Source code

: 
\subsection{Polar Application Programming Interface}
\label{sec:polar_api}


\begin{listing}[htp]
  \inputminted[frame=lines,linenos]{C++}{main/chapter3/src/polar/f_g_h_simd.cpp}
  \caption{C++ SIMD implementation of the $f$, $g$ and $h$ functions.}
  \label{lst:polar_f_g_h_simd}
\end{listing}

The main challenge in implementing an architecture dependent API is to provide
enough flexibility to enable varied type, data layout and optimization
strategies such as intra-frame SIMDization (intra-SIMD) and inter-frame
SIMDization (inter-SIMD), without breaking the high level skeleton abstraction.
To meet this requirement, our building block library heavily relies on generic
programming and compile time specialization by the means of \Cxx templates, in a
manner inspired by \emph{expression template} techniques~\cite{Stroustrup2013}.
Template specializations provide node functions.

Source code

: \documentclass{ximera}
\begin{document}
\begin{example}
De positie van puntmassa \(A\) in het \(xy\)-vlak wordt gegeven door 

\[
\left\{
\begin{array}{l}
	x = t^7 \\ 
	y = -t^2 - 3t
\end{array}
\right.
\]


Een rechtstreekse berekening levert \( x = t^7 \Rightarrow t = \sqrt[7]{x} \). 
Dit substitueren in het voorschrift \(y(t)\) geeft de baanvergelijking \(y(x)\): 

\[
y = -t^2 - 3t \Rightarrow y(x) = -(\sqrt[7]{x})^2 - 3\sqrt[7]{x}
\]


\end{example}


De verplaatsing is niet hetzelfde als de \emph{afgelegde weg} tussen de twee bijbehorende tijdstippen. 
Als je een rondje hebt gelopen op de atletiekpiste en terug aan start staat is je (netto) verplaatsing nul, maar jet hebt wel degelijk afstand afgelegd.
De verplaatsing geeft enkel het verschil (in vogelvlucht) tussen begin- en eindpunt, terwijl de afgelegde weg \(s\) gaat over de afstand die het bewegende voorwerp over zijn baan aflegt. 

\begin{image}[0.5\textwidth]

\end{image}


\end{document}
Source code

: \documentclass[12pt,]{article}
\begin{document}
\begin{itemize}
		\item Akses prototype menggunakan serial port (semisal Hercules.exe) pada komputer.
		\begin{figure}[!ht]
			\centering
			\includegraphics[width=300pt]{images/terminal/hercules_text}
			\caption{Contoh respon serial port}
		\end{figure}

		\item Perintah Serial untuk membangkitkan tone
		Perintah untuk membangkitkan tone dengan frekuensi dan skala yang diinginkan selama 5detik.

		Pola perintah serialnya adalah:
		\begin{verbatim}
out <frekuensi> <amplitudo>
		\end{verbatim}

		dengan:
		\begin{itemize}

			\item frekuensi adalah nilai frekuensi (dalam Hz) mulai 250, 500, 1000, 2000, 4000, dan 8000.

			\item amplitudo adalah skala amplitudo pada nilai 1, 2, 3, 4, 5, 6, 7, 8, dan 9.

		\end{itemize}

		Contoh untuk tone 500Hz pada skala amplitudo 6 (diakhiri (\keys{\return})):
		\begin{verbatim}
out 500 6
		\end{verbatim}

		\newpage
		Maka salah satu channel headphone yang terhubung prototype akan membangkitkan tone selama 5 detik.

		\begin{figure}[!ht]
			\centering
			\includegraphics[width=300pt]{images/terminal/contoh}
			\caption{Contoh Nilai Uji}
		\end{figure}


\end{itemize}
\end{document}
□ □ □ □ □
Task item -> The data above needs retyping. Reproduce each line exactly.

Solution for this task ->
Source code

: 
\subsection{Polar Application Programming Interface}
\label{sec:polar_api}


\begin{listing}[htp]
  \inputminted[frame=lines,linenos]{C++}{main/chapter3/src/polar/f_g_h_simd.cpp}
  \caption{C++ SIMD implementation of the $f$, $g$ and $h$ functions.}
  \label{lst:polar_f_g_h_simd}
\end{listing}

The main challenge in implementing an architecture dependent API is to provide
enough flexibility to enable varied type, data layout and optimization
strategies such as intra-frame SIMDization (intra-SIMD) and inter-frame
SIMDization (inter-SIMD), without breaking the high level skeleton abstraction.
To meet this requirement, our building block library heavily relies on generic
programming and compile time specialization by the means of \Cxx templates, in a
manner inspired by \emph{expression template} techniques~\cite{Stroustrup2013}.
Template specializations provide node functions.

Source code

: \documentclass{ximera}
\begin{document}
\begin{example}
De positie van puntmassa \(A\) in het \(xy\)-vlak wordt gegeven door 

\[
\left\{
\begin{array}{l}
	x = t^7 \\ 
	y = -t^2 - 3t
\end{array}
\right.
\]


Een rechtstreekse berekening levert \( x = t^7 \Rightarrow t = \sqrt[7]{x} \). 
Dit substitueren in het voorschrift \(y(t)\) geeft de baanvergelijking \(y(x)\): 

\[
y = -t^2 - 3t \Rightarrow y(x) = -(\sqrt[7]{x})^2 - 3\sqrt[7]{x}
\]


\end{example}


De verplaatsing is niet hetzelfde als de \emph{afgelegde weg} tussen de twee bijbehorende tijdstippen. 
Als je een rondje hebt gelopen op de atletiekpiste en terug aan start staat is je (netto) verplaatsing nul, maar jet hebt wel degelijk afstand afgelegd.
De verplaatsing geeft enkel het verschil (in vogelvlucht) tussen begin- en eindpunt, terwijl de afgelegde weg \(s\) gaat over de afstand die het bewegende voorwerp over zijn baan aflegt. 

\begin{image}[0.5\textwidth]

\end{image}


\end{document}
Source code

: \documentclass[12pt,]{article}
\begin{document}
\begin{itemize}
		\item Akses prototype menggunakan serial port (semisal Hercules.exe) pada komputer.
		\begin{figure}[!ht]
			\centering
			\includegraphics[width=300pt]{images/terminal/hercules_text}
			\caption{Contoh respon serial port}
		\end{figure}

		\item Perintah Serial untuk membangkitkan tone
		Perintah untuk membangkitkan tone dengan frekuensi dan skala yang diinginkan selama 5detik.

		Pola perintah serialnya adalah:
		\begin{verbatim}
out <frekuensi> <amplitudo>
		\end{verbatim}

		dengan:
		\begin{itemize}

			\item frekuensi adalah nilai frekuensi (dalam Hz) mulai 250, 500, 1000, 2000, 4000, dan 8000.

			\item amplitudo adalah skala amplitudo pada nilai 1, 2, 3, 4, 5, 6, 7, 8, dan 9.

		\end{itemize}

		Contoh untuk tone 500Hz pada skala amplitudo 6 (diakhiri (\keys{\return})):
		\begin{verbatim}
out 500 6
		\end{verbatim}

		\newpage
		Maka salah satu channel headphone yang terhubung prototype akan membangkitkan tone selama 5 detik.

		\begin{figure}[!ht]
			\centering
			\includegraphics[width=300pt]{images/terminal/contoh}
			\caption{Contoh Nilai Uji}
		\end{figure}


\end{itemize}
\end{document}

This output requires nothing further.